Oddly enough, a mass delusion remains among the reigning European elite. They believe that if we just cover up every public act of anti-Semitic and anti-Western violence perpetrated by Muslims in the name of hate, the Muslims will just nicely assimilate and adapt to liberal European values. The paradox, however, is obvious. The Muslims know that they can twist those liberal European values and use them against the Europeans. That might explain why after every act of Muslim-perpetrated violence, we hear more about possible “Islamophobic backlash” than we hear about addressing the Muslim culture of hate. The mass delusion is really just a mass denial that any problem exists, despite clear evidence to the contrary.

It’s only the Eastern European governments that stray from the scripted narrative. France, Britain, Sweden, Germany, Belgium, and the Netherlands have a lot to learn from Poland, Hungary, and the Czech Republic, all three of which have spoken out against the mass Muslim immigration that has heightened the culture of hate in the West. Interestingly enough, Czech President Miloš Zeman, a former leader of the Socialist Party and a left-wing populist, told an Israeli newspaper that European nations need to wake up and realize that there’s “a serious situation in which the fundamental Judeo-Christian values of European culture are jeopardized by a culture of hatred that is incompatible with ours” (Israel Hayom, Dec. 18). Zeman was clear: That “culture of hatred” is coming in with Muslim migrants. In fact, he describes the mass migration of Muslims to Europe as “an organized invasion and not a spontaneous movement of refugees.”

Can you guess the reactions to President Zeman’s observations? Yes, for pointing out the Islamic culture of hate, he was denounced as fanning the flames of hostility to refugees. Notice how Zeman’s whole point was lost to the delusion of political correctness. Notice how ludicrous it is to accuse a left-wing populist and socialist leader of being a right-wing fanatic.

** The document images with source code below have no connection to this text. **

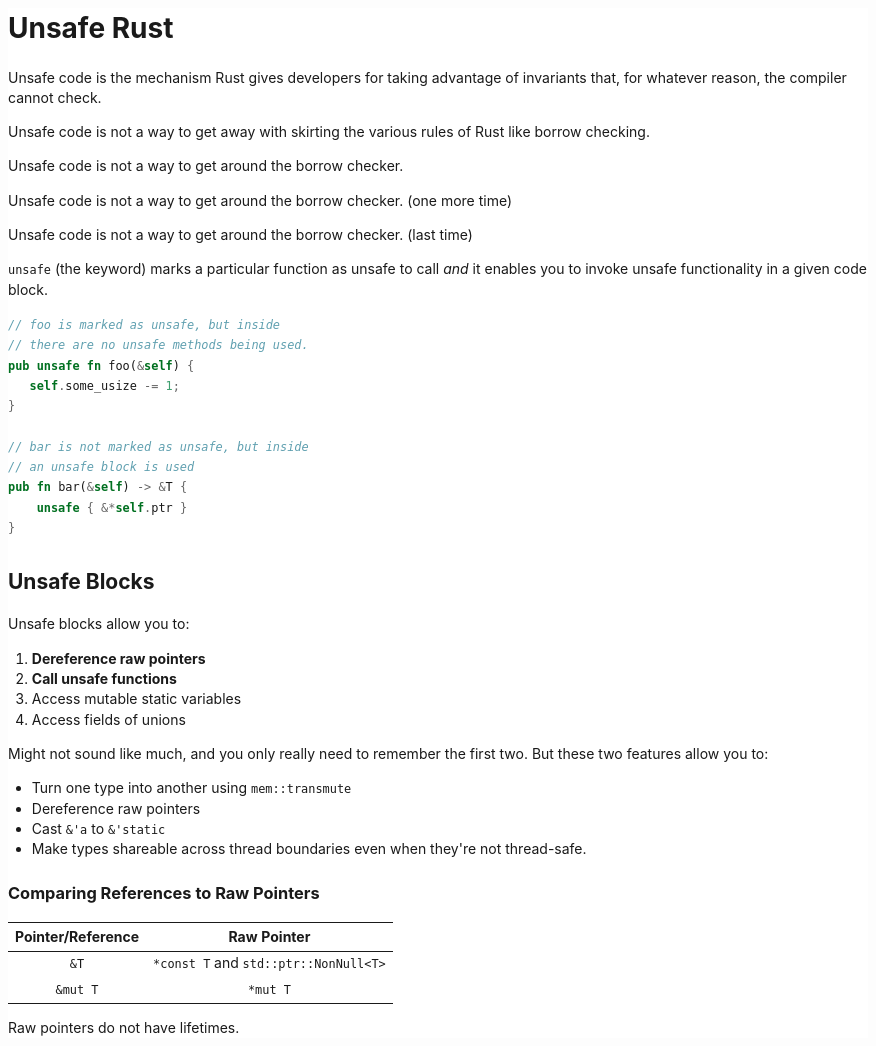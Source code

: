 # Unsafe Rust

Unsafe code is the mechanism Rust gives developers for taking advantage of invariants that, for whatever reason, the compiler cannot check.

Unsafe code is not a way to get away with skirting the various rules of Rust like borrow checking.

Unsafe code is not a way to get around the borrow checker.

Unsafe code is not a way to get around the borrow checker. (one more time)

Unsafe code is not a way to get around the borrow checker. (last time)

`unsafe` (the keyword) marks a particular function as unsafe to call _and_ it enables you to invoke unsafe functionality in a given code block.

```rust
// foo is marked as unsafe, but inside
// there are no unsafe methods being used.
pub unsafe fn foo(&self) {
   self.some_usize -= 1;
}

// bar is not marked as unsafe, but inside
// an unsafe block is used
pub fn bar(&self) -> &T {
    unsafe { &*self.ptr }
}
```

## Unsafe Blocks

Unsafe blocks allow you to:
1. **Dereference raw pointers**
1. **Call unsafe functions**
1. Access mutable static variables
1. Access fields of unions

Might not sound like much, and you only really need to remember the first two.  But these two features allow you to:
- Turn one type into another using `mem::transmute`
- Dereference raw pointers
- Cast `&'a` to `&'static`
- Make types shareable across thread boundaries even when they're not thread-safe.

### Comparing References to Raw Pointers

| Pointer/Reference | Raw Pointer |
|:---:|:---:|
| `&T` | `*const T` and `std::ptr::NonNull<T>` |
| `&mut T` | `*mut T` |

Raw pointers do not have lifetimes.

Where is the Catholic Church in all this, you might ask. That’s a good question, one we’ve raised before (see “The Church’s Strange Reappraisal of Islam” by Timothy D. Lusch, June 2017, and our New Oxford Note “Silence of the Shepherds,” Jul.-Aug. 2017). It’s the same question that is going to be asked 50 years from now, when few Jews and Christians remain in Europe — barring some major change in attitudes and policies. Historians will wonder: Where were the voices of churchmen speaking out against this culture of hate? Where was the courage? Where was the Pope? Where were the saints?